:: What you need to do ::
Return exactly the lines from the start of the records below through the line containing "the greater timestamp.", both ends included, and leave out the pictures.

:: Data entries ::
[Start of section]

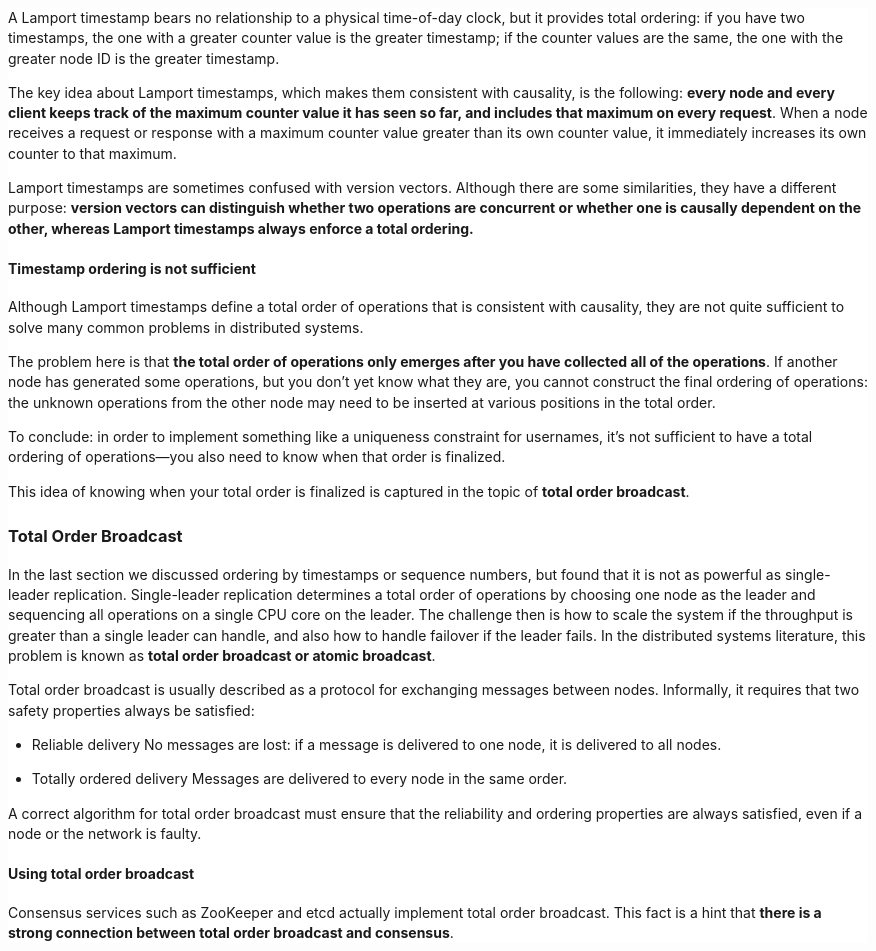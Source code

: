 A Lamport timestamp bears no relationship to a physical time-of-day clock, but it provides total ordering: if you have two timestamps, the one with a greater counter value is the greater timestamp; if the counter values are the same, the one with the greater node ID is the greater timestamp.

The key idea about Lamport timestamps, which makes them consistent with causality, is the following: **every node and every client keeps track of the maximum counter value it has seen so far, and includes that maximum on every request**. When a node receives a request or response with a maximum counter value greater than its own counter value, it immediately increases its own counter to that maximum.

Lamport timestamps are sometimes confused with version vectors. Although there are some similarities, they have a different purpose: **version vectors can distinguish whether two operations are concurrent or whether one is causally dependent on the other, whereas Lamport timestamps always enforce a total ordering.**

#### Timestamp ordering is not sufficient

Although Lamport timestamps define a total order of operations that is consistent with causality, they are not quite sufficient to solve many common problems in distributed systems.

The problem here is that **the total order of operations only emerges after you have collected all of the operations**. If another node has generated some operations, but you don’t yet know what they are, you cannot construct the final ordering of operations: the unknown operations from the other node may need to be inserted at various positions in the total order.

To conclude: in order to implement something like a uniqueness constraint for usernames, it’s not sufficient to have a total ordering of operations—you also need to know when that order is finalized.

This idea of knowing when your total order is finalized is captured in the topic of **total order broadcast**.

### Total Order Broadcast

In the last section we discussed ordering by timestamps or sequence numbers, but found that it is not as powerful as single-leader replication. Single-leader replication determines a total order of operations by choosing one node as the leader and sequencing all operations on a single CPU core on the leader. The challenge then is how to scale the system if the throughput is greater than a single leader can handle, and also how to handle failover if the leader fails. In the distributed systems literature, this problem is known as **total order broadcast or atomic broadcast**.

Total order broadcast is usually described as a protocol for exchanging messages between nodes. Informally, it requires that two safety properties always be satisfied:

* Reliable delivery
    No messages are lost: if a message is delivered to one node, it is delivered to all nodes.

* Totally ordered delivery
    Messages are delivered to every node in the same order.

A correct algorithm for total order broadcast must ensure that the reliability and ordering properties are always satisfied, even if a node or the network is faulty.

#### Using total order broadcast

Consensus services such as ZooKeeper and etcd actually implement total order broadcast. This fact is a hint that **there is a strong connection between total order broadcast and consensus**.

[End of section]

:: Task answer ::
Source code

: A Lamport timestamp bears no relationship to a physical time-of-day clock, but it provides total ordering: if you have two timestamps, the one with a greater counter value is the greater timestamp; if the counter values are the same, the one with the greater node ID is the greater timestamp.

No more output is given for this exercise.